4.5.2 IDS/IPS & Web Filter
Intrusion Detection Systems (IDS) and Intrusion Prevention Systems (IPS) are automated security appliances designed to monitor, identify, and address malicious unauthorized activity on a network.
Detection and Prevention Mechanisms - Intrusion Detection System (IDS): Operates "out-of-band" via a TAP or SPAN port. It monitors traffic copies and generates alerts but does not physically stop the traffic flow. - Intrusion Prevention System (IPS): Placed "in-line" between the source and destination. It has the authority to drop malicious packets or reset connections in real-time. - Signature-based Detection: Matches traffic patterns against a database of known threats. It is highly effective for known malware but ineffective against zero-day exploits. - Anomaly-based Detection: Establishes a baseline of "normal" behavior. Anything deviating from this baseline (e.g., a sudden spike in outgoing traffic) triggers an alert. - Heuristic/Behavioral Detection: Uses AI or algorithmic logic to identify suspicious intent or characteristics of code rather than specific signatures.

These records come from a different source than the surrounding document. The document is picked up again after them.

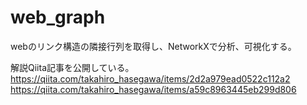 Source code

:# web_graph
webのリンク構造の隣接行列を取得し、NetworkXで分析、可視化する。

解説Qiita記事を公開している。
https://qiita.com/takahiro_hasegawa/items/2d2a979ead0522c112a2
https://qiita.com/takahiro_hasegawa/items/a59c8963445eb299d806
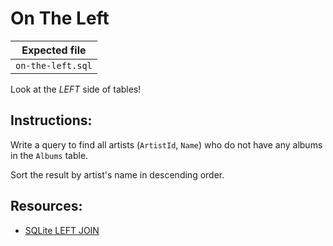 # On The Left

| Expected file |
| ------------- |
| `on-the-left.sql` |

Look at the *LEFT* side of tables!

## Instructions:

Write a query to find all artists (`ArtistId`, `Name`) who do not have any albums in the `Albums` table.

Sort the result by artist's name in descending order.

## Resources:

- [SQLite LEFT JOIN](https://www.w3resource.com/sqlite/sqlite-left-join.php)
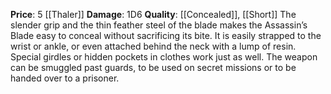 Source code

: **Price**: 5 [[Thaler]]
**Damage**: 1D6
**Quality**: [[Concealed]], [[Short]]
The slender grip and the thin feather steel of the blade makes the Assassin’s Blade easy to conceal without sacrificing its bite. It is easily strapped to the wrist or ankle, or even attached behind the neck with a lump of resin. Special girdles or hidden pockets in clothes work just as well. The weapon can be smuggled past guards, to be used on secret missions or to be handed over to a prisoner. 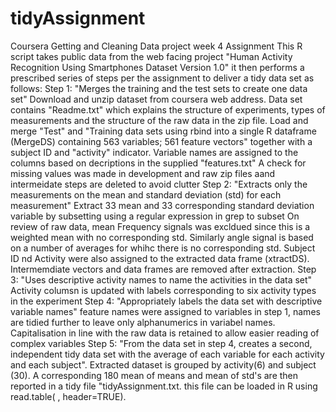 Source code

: # tidyAssignment
Coursera Getting and Cleaning Data project week 4 Assignment
This R script takes public data from the web facing project "Human Activity Recognition Using Smartphones Dataset
Version 1.0" it then performs a prescribed series of steps per the assignment to deliver a tidy data set as follows: 
Step 1: "Merges the training and the test sets to create one data set"
Download and unzip dataset from coursera web address. Data set contains "Readme.txt" which explains the structure of 
experiments, types of measurements and the structure of the raw data in the zip file.
Load and merge  "Test" and "Training data sets using rbind into a single R dataframe (MergeDS) containing 563 variables; 
561 feature vectors" together with a subject ID and "activity" indicator.
Variable names are assigned to the columns based on decriptions in the supplied "features.txt"
A check for missing values was made in development and raw zip files aand intermeidate steps are deleted to avoid clutter
Step 2: "Extracts only the measurements on the mean and standard deviation (std) for each measurement"
Extract 33 mean and 33 corresponding standard deviation variable by subsetting using a regular expression in grep to subset 
On review of raw data, mean Frequency signals was excldued since this is a weighted mean with no corresponding std. 
Similarly angle signal is based on a number of averages for whihc there is no corresponding std. 
Subject ID nd Activity were also assigned to the extracted data frame (xtractDS). 
Intermemdiate vectors and data frames are removed after extraction. 
Step 3: "Uses descriptive activity names to name the activities in the data set"
Activity columsn is updated with labels corresponding to six activity types in the experiment
Step 4: "Appropriately labels the data set with descriptive variable names"
feature names were assigned to variables in step 1, names are tidied further to leave only alphanumerics in variabel names. 
Capitalisation in line with the raw data is retained to allow easier reading of complex variables
Step 5: "From the data set in step 4, creates a second, independent tidy data set with the average of each variable for each activity and each subject".
Extracted dataset is grouped by activity(6) and subject (30). A corresponding 180 mean of means and mean of std's are then reported 
in a tidy file "tidyAssignment.txt. this file can be loaded in R using read.table( , header=TRUE).
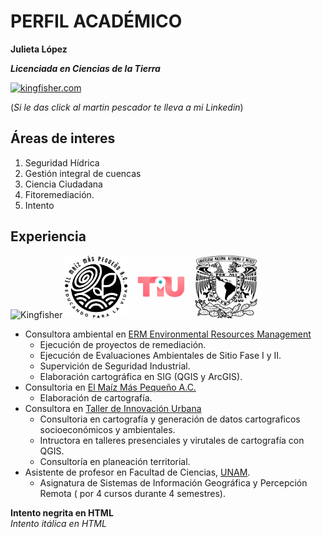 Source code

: # PERFIL ACADÉMICO

**Julieta López**

***Licenciada en Ciencias de la Tierra***

<p><a href="https://www.linkedin.com/in/julietalopher" target="_blank"> <img src="https://upload.wikimedia.org/wikipedia/commons/thumb/c/cc/Common_Kingfisher_Alcedo_atthis.jpg/375px-Common_Kingfisher_Alcedo_atthis.jpg" alt="kingfisher.com" width="100" height="100"/> </a></p>

(*Si le das click al martin pescador te lleva a mi Linkedin*)

## Áreas de interes

1.  Seguridad Hídrica
2.  Gestión integral de cuencas
3.  Ciencia Ciudadana
4.  Fitoremediación.
5.  Intento

## Experiencia

<img src="https://www.erm.com/contentassets/5db737464e734daba2c2c49b85cf7045/erm-logo.jpg" alt="Kingfisher" width="150" height="100"/> <img src="img/logo.png" alt="El Maiz Más Pequeño Logo" width="100" height="100"/> <img src="img/TIU.png" alt="TIU Logo" width="100" height="100"/> <img src="img/unam.png" alt="UNAM Logo" width="100" height="100"/>

-   Consultora ambiental en [ERM Environmental Resources Management](https://www.erm.com)
    -   Ejecución de proyectos de remediación.
    -   Ejecución de Evaluaciones Ambientales de Sitio Fase I y II.
    -   Supervición de Seguridad Industrial.
    -   Elaboración cartográfica en SIG (QGIS y ArcGIS).
-   Consultoria en [El Maíz Más Pequeño A.C.](https://www.elmaizmaspequeno.org/)
    -   Elaboración de cartografía.
-   Consultora en [Taller de Innovación Urbana](https://innovacionurbana.teachable.com/)
    -   Consultoria en cartografía y generación de datos cartograficos socioeconómicos y ambientales.
    -   Intructora en talleres presenciales y virutales de cartografía con QGIS.
    -   Consultoría en planeación territorial.
-   Asistente de profesor en Facultad de Ciencias, [UNAM](https://www.unam.mx/).
    -   Asignatura de Sistemas de Información Geográfica y Percepción Remota ( por 4 cursos durante 4 semestres).

<strong>Intento negrita en HTML</strong>\
<em>Intento itálica en HTML</em>
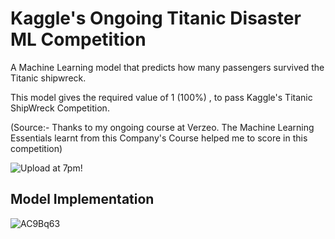 # Kaggle's Ongoing Titanic Disaster ML Competition

A Machine Learning model that predicts how many passengers survived the Titanic shipwreck.

This model gives the required value of 1 (100%) , to pass Kaggle's Titanic ShipWreck Competition.

(Source:- Thanks to my ongoing course at Verzeo. The Machine Learning Essentials learnt from this Company's Course helped me to score in this competition) 

![Upload at 7pm!](https://user-images.githubusercontent.com/77871788/115036952-98068780-9eeb-11eb-892e-a5e387ba0a7b.PNG)


## Model Implementation
![AC9Bq63](https://user-images.githubusercontent.com/77871788/128281814-1ad4c248-1b3d-493e-b7be-b42c202b30dd.png)
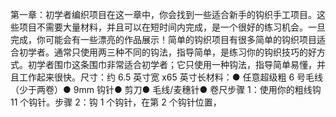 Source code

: 第一章：初学者编织项目在这一章中，你会找到一些适合新手的钩织手工项目。这些项目不需要大量材料，并且可以在短时间内完成，是一个很好的练习机会。一旦完成，你可能会有一些漂亮的作品展示！简单的钩织项目有很多简单的钩织项目适合初学者。通常只使用两三种不同的钩法，指导简单，是练习你的钩织技巧的好方式。初学者围巾这条围巾非常适合初学者；它只使用一种钩法，指导简单易懂，并且工作起来很快。尺寸：约 6.5 英寸宽 x65 英寸长材料：● 任意超级粗 6 号毛线（少于两卷）● 9mm 钩针● 剪刀● 毛线/麦穗针● 卷尺步骤 1：使用你的粗线钩 11 个钩针。步骤 2：钩 1 个钩针，在第 2 个钩针位置，
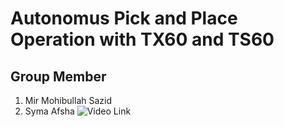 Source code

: # Autonomus Pick and Place Operation with TX60 and TS60
## Group Member
1. Mir Mohibullah Sazid
2. Syma Afsha
![Video Link](https://youtu.be/vdgqzP0dQt0?si=_aueHWwCW_xJMu5H)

Indicators of Compromise (IoC) Automated systems look for specific artifacts that suggest a breach has occurred. - Network IoCs: Unusual traffic patterns, connections to known malicious IP addresses, or unauthorized encrypted tunnels. - System IoCs: Unexpected changes to file permissions, unauthorized registry modifications, or the presence of malware signatures. - Forensic Evidence: IoCs serve as primary data points during incident response and post-breach investigations.
Web Filtering and Content Control - URL Filtering: Restricts access to specific websites based on a blocklist or whitelist. This prevents users from visiting high-risk areas like the Dark Web, which is composed of unindexed sites often associated with criminal activity. - Content Categorization: Automatically blocks entire groups of sites (e.g., gambling, social media, or adult content) to preserve bandwidth and maintain productivity. - Reputation Filtering: Denies access to domains known for hosting phishing pages or command-and-control (C2) servers.
Endpoint and Hybrid Solutions - EDR (Endpoint Detection and Response): Focused on monitoring individual hosts rather than just network traffic. It provides deep visibility into process execution and memory. - HTTPS Inspection: Security appliances often require a Certificate to decrypt and inspect encrypted traffic. Admin-generated Certificate Signing Requests (CSR) are sent to a Certificate Authority (CA) to facilitate this deep packet inspection.
Quick Recall - Out-of-band: IDS (Detection only). - In-line: IPS (Active prevention). - Dark Web: Unindexed by search engines; high risk for malware and illegal trade. - Signatures: Effective for known threats; requires constant updates. - Anomalies: Identifies deviations from established baselines.